WORK TASK: Print each record that follows exactly, leaving the pictures behind.

SUPPLIED MATERIAL:
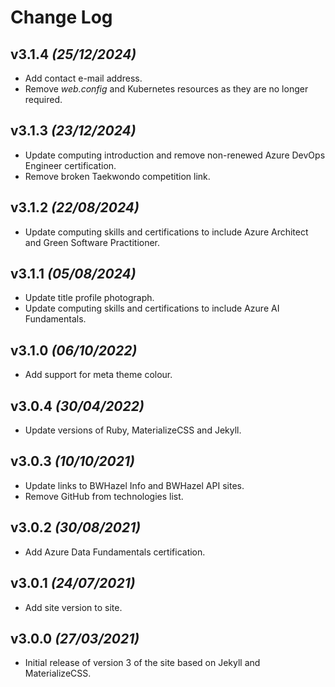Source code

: # Change Log

## v3.1.4 _(25/12/2024)_

* Add contact e-mail address.
* Remove _web.config_ and Kubernetes resources as they are no longer required.

## v3.1.3 _(23/12/2024)_

* Update computing introduction and remove non-renewed Azure DevOps Engineer certification.
* Remove broken Taekwondo competition link.

## v3.1.2 _(22/08/2024)_

* Update computing skills and certifications to include Azure Architect and Green Software Practitioner.

## v3.1.1 _(05/08/2024)_

* Update title profile photograph.
* Update computing skills and certifications to include Azure AI Fundamentals.

## v3.1.0 _(06/10/2022)_

* Add support for meta theme colour.

## v3.0.4 _(30/04/2022)_

* Update versions of Ruby, MaterializeCSS and Jekyll.

## v3.0.3 _(10/10/2021)_

* Update links to BWHazel Info and BWHazel API sites.
* Remove GitHub from technologies list.

## v3.0.2 _(30/08/2021)_

* Add Azure Data Fundamentals certification.

## v3.0.1 _(24/07/2021)_

* Add site version to site.

## v3.0.0 _(27/03/2021)_

* Initial release of version 3 of the site based on Jekyll and MaterializeCSS.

RESPONSE BOX:
Source code

: # Change Log

## v3.1.4 _(25/12/2024)_

* Add contact e-mail address.
* Remove _web.config_ and Kubernetes resources as they are no longer required.

## v3.1.3 _(23/12/2024)_

* Update computing introduction and remove non-renewed Azure DevOps Engineer certification.
* Remove broken Taekwondo competition link.

## v3.1.2 _(22/08/2024)_

* Update computing skills and certifications to include Azure Architect and Green Software Practitioner.

## v3.1.1 _(05/08/2024)_

* Update title profile photograph.
* Update computing skills and certifications to include Azure AI Fundamentals.

## v3.1.0 _(06/10/2022)_

* Add support for meta theme colour.

## v3.0.4 _(30/04/2022)_

* Update versions of Ruby, MaterializeCSS and Jekyll.

## v3.0.3 _(10/10/2021)_

* Update links to BWHazel Info and BWHazel API sites.
* Remove GitHub from technologies list.

## v3.0.2 _(30/08/2021)_

* Add Azure Data Fundamentals certification.

## v3.0.1 _(24/07/2021)_

* Add site version to site.

## v3.0.0 _(27/03/2021)_

* Initial release of version 3 of the site based on Jekyll and MaterializeCSS.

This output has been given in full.